You are correct that the number of ways of distributing the candy bars to four children is the number of solutions of the equation $$x_1 + x_2 + x_3 + x_4 = 10$$ in the non-negative integers.

The candy bars are identical, it's allowed to give out fewer than $10$ candy bars, and each kid gets $1$ or more.

You are correct that the number of ways of distributing the candy bars is the number of solutions of the inequality $$x_1 + x_2 + x_3 + x_4 \leq 10 \tag{1}$$ in the positive integers.

If we let $x_5 = 10 - (x_1 + x_2 + x_3 + x_4)$, which could represent the number of candy bars the person distributing them keeps for himself, then inequality 1 can be transformed into the equation $$x_1 + x_2 + x_3 + x_4 + x_5 = 10 \tag{2}$$ where $x_1, x_2, x_3, x_4 \geq 1$ and $x_5 = 0$.

If we let $y_k = x_k - 1$, $1 \leq k \leq 4$, and let $y_5 = x_5$, then we can transform equation 2 into the equation
$$y_1 + y_2 + y_3 + y_4 + y_5 = 6 \tag{3}$$ Equation 3 is an equation in the non-negative integers.

The candy bars are distinct, all of them must be given out, and each kid gets $1$ or more.

There are four choices of recipient for each of the ten candy bars.

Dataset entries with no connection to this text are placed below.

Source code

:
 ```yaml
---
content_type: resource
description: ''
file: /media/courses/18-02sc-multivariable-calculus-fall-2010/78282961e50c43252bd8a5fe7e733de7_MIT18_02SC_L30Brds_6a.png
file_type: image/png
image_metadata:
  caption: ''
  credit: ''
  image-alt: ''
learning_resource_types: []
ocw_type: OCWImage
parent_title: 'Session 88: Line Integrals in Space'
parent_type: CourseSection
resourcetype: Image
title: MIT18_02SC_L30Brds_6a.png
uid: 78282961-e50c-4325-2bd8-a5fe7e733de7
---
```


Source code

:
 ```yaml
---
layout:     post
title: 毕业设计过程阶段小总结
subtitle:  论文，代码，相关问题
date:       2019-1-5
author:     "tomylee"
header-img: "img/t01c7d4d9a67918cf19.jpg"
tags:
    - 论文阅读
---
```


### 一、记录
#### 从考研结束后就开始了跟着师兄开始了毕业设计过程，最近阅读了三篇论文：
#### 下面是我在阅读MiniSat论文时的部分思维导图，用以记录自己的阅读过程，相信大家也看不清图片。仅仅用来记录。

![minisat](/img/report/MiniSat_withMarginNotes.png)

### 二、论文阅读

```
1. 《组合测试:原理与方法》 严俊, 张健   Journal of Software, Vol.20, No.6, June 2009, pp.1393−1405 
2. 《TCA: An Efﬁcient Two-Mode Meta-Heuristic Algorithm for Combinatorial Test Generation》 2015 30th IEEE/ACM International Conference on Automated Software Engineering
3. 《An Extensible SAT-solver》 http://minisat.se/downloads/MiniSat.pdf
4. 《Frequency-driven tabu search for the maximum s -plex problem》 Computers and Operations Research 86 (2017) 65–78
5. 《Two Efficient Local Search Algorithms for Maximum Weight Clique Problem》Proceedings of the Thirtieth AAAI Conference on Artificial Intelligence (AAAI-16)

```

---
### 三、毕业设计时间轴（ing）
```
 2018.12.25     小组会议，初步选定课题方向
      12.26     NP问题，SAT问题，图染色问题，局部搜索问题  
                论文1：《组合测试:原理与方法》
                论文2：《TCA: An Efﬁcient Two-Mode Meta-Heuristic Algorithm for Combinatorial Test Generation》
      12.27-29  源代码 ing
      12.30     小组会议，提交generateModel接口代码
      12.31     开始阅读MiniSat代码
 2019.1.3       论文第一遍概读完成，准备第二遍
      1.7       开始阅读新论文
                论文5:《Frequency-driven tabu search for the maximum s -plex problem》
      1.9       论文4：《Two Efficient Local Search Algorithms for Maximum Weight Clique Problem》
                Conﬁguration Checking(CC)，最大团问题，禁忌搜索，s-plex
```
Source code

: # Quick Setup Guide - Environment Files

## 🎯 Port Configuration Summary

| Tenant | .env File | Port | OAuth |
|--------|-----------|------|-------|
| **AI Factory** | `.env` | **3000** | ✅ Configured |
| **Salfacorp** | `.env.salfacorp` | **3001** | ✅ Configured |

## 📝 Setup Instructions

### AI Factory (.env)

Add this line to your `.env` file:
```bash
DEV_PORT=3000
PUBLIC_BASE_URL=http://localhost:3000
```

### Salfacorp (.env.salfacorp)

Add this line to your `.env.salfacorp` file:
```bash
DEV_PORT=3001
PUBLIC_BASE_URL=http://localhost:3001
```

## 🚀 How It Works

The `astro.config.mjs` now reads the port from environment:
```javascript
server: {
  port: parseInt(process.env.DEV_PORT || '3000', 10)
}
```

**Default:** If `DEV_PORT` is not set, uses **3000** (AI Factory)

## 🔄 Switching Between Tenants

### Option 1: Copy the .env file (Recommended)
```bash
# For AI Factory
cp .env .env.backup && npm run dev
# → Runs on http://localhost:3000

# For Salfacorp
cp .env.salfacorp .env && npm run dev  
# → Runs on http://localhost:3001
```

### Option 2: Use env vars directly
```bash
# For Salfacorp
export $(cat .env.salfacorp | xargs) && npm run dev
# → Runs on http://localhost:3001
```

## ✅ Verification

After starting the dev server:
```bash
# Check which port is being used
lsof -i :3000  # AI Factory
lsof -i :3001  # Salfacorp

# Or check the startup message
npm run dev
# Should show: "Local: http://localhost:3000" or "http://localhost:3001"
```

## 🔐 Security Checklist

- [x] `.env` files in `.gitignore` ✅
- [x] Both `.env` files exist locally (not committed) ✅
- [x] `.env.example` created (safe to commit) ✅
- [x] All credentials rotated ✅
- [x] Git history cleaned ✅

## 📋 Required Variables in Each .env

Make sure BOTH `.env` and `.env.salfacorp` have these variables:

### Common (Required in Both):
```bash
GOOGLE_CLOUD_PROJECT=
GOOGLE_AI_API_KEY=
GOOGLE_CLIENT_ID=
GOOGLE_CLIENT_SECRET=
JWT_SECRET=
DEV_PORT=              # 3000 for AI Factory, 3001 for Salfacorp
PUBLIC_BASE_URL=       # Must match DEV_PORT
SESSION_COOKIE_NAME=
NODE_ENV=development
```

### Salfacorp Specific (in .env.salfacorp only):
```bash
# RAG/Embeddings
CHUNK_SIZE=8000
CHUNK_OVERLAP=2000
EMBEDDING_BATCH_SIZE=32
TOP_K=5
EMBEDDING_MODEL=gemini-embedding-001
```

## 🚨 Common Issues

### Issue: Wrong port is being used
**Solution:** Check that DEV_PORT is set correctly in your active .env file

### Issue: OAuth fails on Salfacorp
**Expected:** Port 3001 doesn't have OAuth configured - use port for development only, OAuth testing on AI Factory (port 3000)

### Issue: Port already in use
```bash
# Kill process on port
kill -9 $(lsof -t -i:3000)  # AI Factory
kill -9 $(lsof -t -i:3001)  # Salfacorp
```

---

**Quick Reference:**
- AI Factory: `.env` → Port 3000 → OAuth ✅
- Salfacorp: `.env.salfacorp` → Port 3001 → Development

Hence, the number of ways we could distribute the candy bars is $4^{10}$. However, this counts distributions in which fewer than four children receive a candy bar. To eliminate those cases, use the Inclusion-Exclusion Principle. The number of ways to exclude $k$ children from receiving a candy bar is $\binom{4}{k}$. The number of ways that to distribute the candy bars to the remaining children is $(4 - k)^{10}$. Hence, the number of ways of distributing the candy bars so that each child receives at least one is

$$4^{10} - \binom{4}{1}3^{10} + \binom{4}{2}2^{10} - \binom{4}{3}1^{10}$$

Next problem:

The candy bars are distinct, exactly $4$ of them will be given out, and each kid gets exactly $1$.

We select four of the ten candy bars. Next we line up the four children in some order, such as by age. Now we distribute the four selected candy bars. We have four options to give to the first child in line, after which three options remain for the second child in line, and so forth.

$$\binom{10}{4} \cdot 4!$$

Finally,

The candy bars are distinct; this time, instead of giving them out to the kids, we'll simply put $4$ of them inside a single basket.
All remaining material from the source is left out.